## TASK INSTRUCTIONS
What is needed is a word-for-word copy of the listing below, without pictures.
* * * * * * *
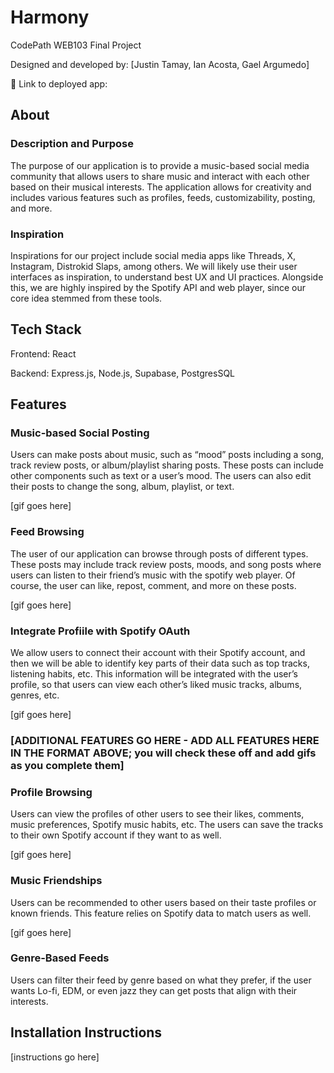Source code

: # Harmony

CodePath WEB103 Final Project

Designed and developed by: [Justin Tamay, Ian Acosta, Gael Argumedo]

🔗 Link to deployed app:

## About

### Description and Purpose

The purpose of our application is to provide a music-based social media community that allows users to share music and interact with each other based on their musical interests. The application allows for creativity and includes various features such as profiles, feeds, customizability, posting, and more.

### Inspiration

Inspirations for our project include social media apps like Threads, X, Instagram, Distrokid Slaps, among others. We will likely use their user interfaces as inspiration, to understand best UX and UI practices. Alongside this, we are highly inspired by the Spotify API and web player, since our core idea stemmed from these tools.

## Tech Stack

Frontend: React

Backend: Express.js, Node.js, Supabase, PostgresSQL

## Features

### Music-based Social Posting

Users can make posts about music, such as “mood” posts including a song, track review posts, or album/playlist sharing posts. These posts can include other components such as text or a user’s mood. The users can also edit their posts to change the song, album, playlist, or text.

[gif goes here]

### Feed Browsing

The user of our application can browse through posts of different types. These posts may include track review posts, moods, and song posts where users can listen to their friend’s music with the spotify web player. Of course, the user can like, repost, comment, and more on these posts.

[gif goes here]

### Integrate Profiile with Spotify OAuth

We allow users to connect their account with their Spotify account, and then we will be able to identify key parts of their data such as top tracks, listening habits, etc. This information will be integrated with the user’s profile, so that users can view each other’s liked music tracks, albums, genres, etc.

[gif goes here]

### [ADDITIONAL FEATURES GO HERE - ADD ALL FEATURES HERE IN THE FORMAT ABOVE; you will check these off and add gifs as you complete them]

### Profile Browsing

Users can view the profiles of other users to see their likes, comments, music preferences, Spotify music habits, etc. The users can save the tracks to their own Spotify account if they want to as well.

[gif goes here]

### Music Friendships

Users can be recommended to other users based on their taste profiles or known friends. This feature relies on Spotify data to match users as well.

[gif goes here]

### Genre-Based Feeds

Users can filter their feed by genre based on what they prefer, if the user wants Lo-fi, EDM, or even jazz they can get posts that align with their interests.

## Installation Instructions

[instructions go here]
* * * * * * *
## SOLVED EXERCISE
Source code

: # Harmony

CodePath WEB103 Final Project

Designed and developed by: [Justin Tamay, Ian Acosta, Gael Argumedo]

🔗 Link to deployed app:

## About

### Description and Purpose

The purpose of our application is to provide a music-based social media community that allows users to share music and interact with each other based on their musical interests. The application allows for creativity and includes various features such as profiles, feeds, customizability, posting, and more.

### Inspiration

Inspirations for our project include social media apps like Threads, X, Instagram, Distrokid Slaps, among others. We will likely use their user interfaces as inspiration, to understand best UX and UI practices. Alongside this, we are highly inspired by the Spotify API and web player, since our core idea stemmed from these tools.

## Tech Stack

Frontend: React

Backend: Express.js, Node.js, Supabase, PostgresSQL

## Features

### Music-based Social Posting

Users can make posts about music, such as “mood” posts including a song, track review posts, or album/playlist sharing posts. These posts can include other components such as text or a user’s mood. The users can also edit their posts to change the song, album, playlist, or text.

[gif goes here]

### Feed Browsing

The user of our application can browse through posts of different types. These posts may include track review posts, moods, and song posts where users can listen to their friend’s music with the spotify web player. Of course, the user can like, repost, comment, and more on these posts.

[gif goes here]

### Integrate Profiile with Spotify OAuth

We allow users to connect their account with their Spotify account, and then we will be able to identify key parts of their data such as top tracks, listening habits, etc. This information will be integrated with the user’s profile, so that users can view each other’s liked music tracks, albums, genres, etc.

[gif goes here]

### [ADDITIONAL FEATURES GO HERE - ADD ALL FEATURES HERE IN THE FORMAT ABOVE; you will check these off and add gifs as you complete them]

### Profile Browsing

Users can view the profiles of other users to see their likes, comments, music preferences, Spotify music habits, etc. The users can save the tracks to their own Spotify account if they want to as well.

[gif goes here]

### Music Friendships

Users can be recommended to other users based on their taste profiles or known friends. This feature relies on Spotify data to match users as well.

[gif goes here]

### Genre-Based Feeds

Users can filter their feed by genre based on what they prefer, if the user wants Lo-fi, EDM, or even jazz they can get posts that align with their interests.

## Installation Instructions

[instructions go here]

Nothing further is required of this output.